The recursive algorithm for update_one() was already updated in 2de37c5
(cache-tree: integrate with sparse directory entries, 2021-03-03) to
handle sparse directory entries in the index.

What I’ve done:

Set the requires-full-index to false for “write-tree”.

Result:

The ‘p2000’ tests demonstrate a ~96% execution time reduction for ‘git
write-tree’ using a sparse index.

git diff-tree:

Mailing List

Situation:

The index is read in ‘cmd_diff_tree’ at two points:

  1. The first index read was added in fd66bcc31ff (diff-tree: read the
    index so attribute checks work in bare repositories, 2017-12-06) to deal
    with reading ‘.gitattributes’ content. 77efbb366ab (attr: be careful
    about sparse directories, 2021-09-08) established that, in a sparse
    index, we do not try to load a ‘.gitattributes’ file from within a
    sparse directory.

  2. The second index access point is involved in rename detection,
    specifically when reading from stdin.This was initially added in
    f0c6b2a2fd9 ([PATCH] Optimize diff-tree -[CM]–stdin, 2005-05-27), where
    ‘setup’ was set to ‘DIFF_SETUP_USE_SIZE_CACHE |DIFF_SETUP_USE_CACHE’.
    That assignment was later modified to drop the’DIFF_SETUP_USE_CACHE’ in
    ff7fe37b053 (diff.c: move read_index() code back to the caller,
    2018-08-13).However, ‘DIFF_SETUP_USE_SIZE_CACHE’ seems to be unused as
    of 6e0b8ed6d35 (diff.c: do not use a separate “size cache”., 2007-05-07)
    and nothing about ‘detect_rename’ otherwise indicates index usage.

What I’ve done:

Set the requires-full-index to false for “diff-tree”. Add test to ensure index won’t expand regardless of ‘diff-tree’ a file inside or outside the cone.

Result:

The ‘p2000’ tests demonstrate a ~98% execution time reduction for
‘git diff-tree’ using a sparse index.

git worktree:

Mailing List
Situation:

The index is read in ‘worktree.c’ at two points:

1.The ‘validate_no_submodules’ function, which checks if there are any
submodules present in the worktree.

2.The ‘check_clean_worktree’ function, which verifies if a worktree is
‘clean’, i.e., there are no untracked or modified but uncommitted files.
This is done by running the ‘git status’ command, and an error message
is thrown if the worktree is not clean.
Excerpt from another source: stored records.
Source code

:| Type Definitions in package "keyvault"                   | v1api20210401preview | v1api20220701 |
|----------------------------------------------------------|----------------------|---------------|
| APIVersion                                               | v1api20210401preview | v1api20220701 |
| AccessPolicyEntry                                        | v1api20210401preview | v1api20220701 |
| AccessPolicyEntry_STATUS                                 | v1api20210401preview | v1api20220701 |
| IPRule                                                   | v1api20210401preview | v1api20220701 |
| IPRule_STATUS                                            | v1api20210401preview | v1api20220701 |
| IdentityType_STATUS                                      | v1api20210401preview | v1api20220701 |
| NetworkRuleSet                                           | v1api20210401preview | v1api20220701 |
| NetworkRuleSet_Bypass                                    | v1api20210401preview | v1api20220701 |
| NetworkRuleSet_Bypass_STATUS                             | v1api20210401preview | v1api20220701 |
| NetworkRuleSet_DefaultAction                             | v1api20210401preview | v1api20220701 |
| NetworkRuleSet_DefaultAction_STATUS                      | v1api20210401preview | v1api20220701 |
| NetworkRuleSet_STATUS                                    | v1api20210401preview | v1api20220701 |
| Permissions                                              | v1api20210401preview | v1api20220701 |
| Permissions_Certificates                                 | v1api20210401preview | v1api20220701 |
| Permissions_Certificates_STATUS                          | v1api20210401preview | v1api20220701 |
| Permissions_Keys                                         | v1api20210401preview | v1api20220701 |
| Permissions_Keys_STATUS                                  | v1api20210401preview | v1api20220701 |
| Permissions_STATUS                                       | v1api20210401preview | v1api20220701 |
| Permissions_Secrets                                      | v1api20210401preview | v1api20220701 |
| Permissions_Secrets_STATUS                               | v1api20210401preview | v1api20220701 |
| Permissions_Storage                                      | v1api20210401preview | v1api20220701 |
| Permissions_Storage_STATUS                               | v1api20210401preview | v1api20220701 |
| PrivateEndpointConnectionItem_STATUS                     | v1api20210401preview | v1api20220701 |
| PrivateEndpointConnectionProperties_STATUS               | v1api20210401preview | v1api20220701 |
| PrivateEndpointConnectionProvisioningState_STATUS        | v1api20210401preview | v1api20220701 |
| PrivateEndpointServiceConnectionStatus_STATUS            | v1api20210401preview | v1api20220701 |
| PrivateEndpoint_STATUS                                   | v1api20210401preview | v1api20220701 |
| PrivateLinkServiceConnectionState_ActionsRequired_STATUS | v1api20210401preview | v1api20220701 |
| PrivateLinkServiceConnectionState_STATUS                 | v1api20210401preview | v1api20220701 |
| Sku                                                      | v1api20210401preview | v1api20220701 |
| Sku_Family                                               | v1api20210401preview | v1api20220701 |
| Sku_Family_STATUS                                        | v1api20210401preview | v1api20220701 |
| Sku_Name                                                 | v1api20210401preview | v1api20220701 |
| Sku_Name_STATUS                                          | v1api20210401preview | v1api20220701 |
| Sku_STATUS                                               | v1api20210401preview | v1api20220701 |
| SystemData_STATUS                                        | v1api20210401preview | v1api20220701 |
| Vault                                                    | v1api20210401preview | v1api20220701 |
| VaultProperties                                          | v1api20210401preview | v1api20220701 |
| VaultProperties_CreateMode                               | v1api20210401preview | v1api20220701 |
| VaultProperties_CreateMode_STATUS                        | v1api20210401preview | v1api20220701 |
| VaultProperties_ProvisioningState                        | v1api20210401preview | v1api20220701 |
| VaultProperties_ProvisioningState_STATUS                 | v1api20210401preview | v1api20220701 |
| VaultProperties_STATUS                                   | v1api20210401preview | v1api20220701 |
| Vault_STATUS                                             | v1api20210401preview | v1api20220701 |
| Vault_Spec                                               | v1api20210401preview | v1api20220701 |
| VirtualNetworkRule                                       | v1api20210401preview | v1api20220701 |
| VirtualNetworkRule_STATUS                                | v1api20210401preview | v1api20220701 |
Given that ‘git status’ is
already sparse-aware, the function is also sparse-aware.

What I’ve done:

Set the requires-full-index to false for
“git worktree”. Add tests that verify that ‘git worktree’ behaves correctly when the
sparse index is enabled and test to ensure the index is not expanded.

Result:

The ‘p2000’ tests demonstrate a ~20% execution time reduction for
‘git worktree’ using a sparse index.
(Note:the p2000 test results didn’t reflect the huge speedup because of
the index reading time is minuscule comparing to the filesystem
operations.)

git check-attr:

Mailing List

Situation:

Before this patch, git check-attr was unable to read the attributes from
a .gitattributes file within a sparse directory. The original comment
was operating under the assumption that users are only interested in
files or directories inside the cones. Therefore, in the original code,
in the case of a cone-mode sparse-checkout, we didn’t load the
.gitattributes file.
However, this behavior can lead to missing attributes for files inside
sparse directories, causing inconsistencies in file handling.

What I’ve done:

Add tests for ‘git check-attr’, make sure attribute file does get read
from index when path is either inside or outside of sparse-checkout
definition.

Add a test named ‘diff –check with pathspec outside sparse definition’.
Ensuring the correct application of the attribute rules even when the
file’s path is outside the sparse-checkout definition.

Revise ‘git check-attr’ to allow attribute reading for
files in sparse directories from the corresponding .gitattributes files:

1.Utilize path_in_cone_mode_sparse_checkout() and index_name_pos_sparse
to check if a path falls within a sparse directory.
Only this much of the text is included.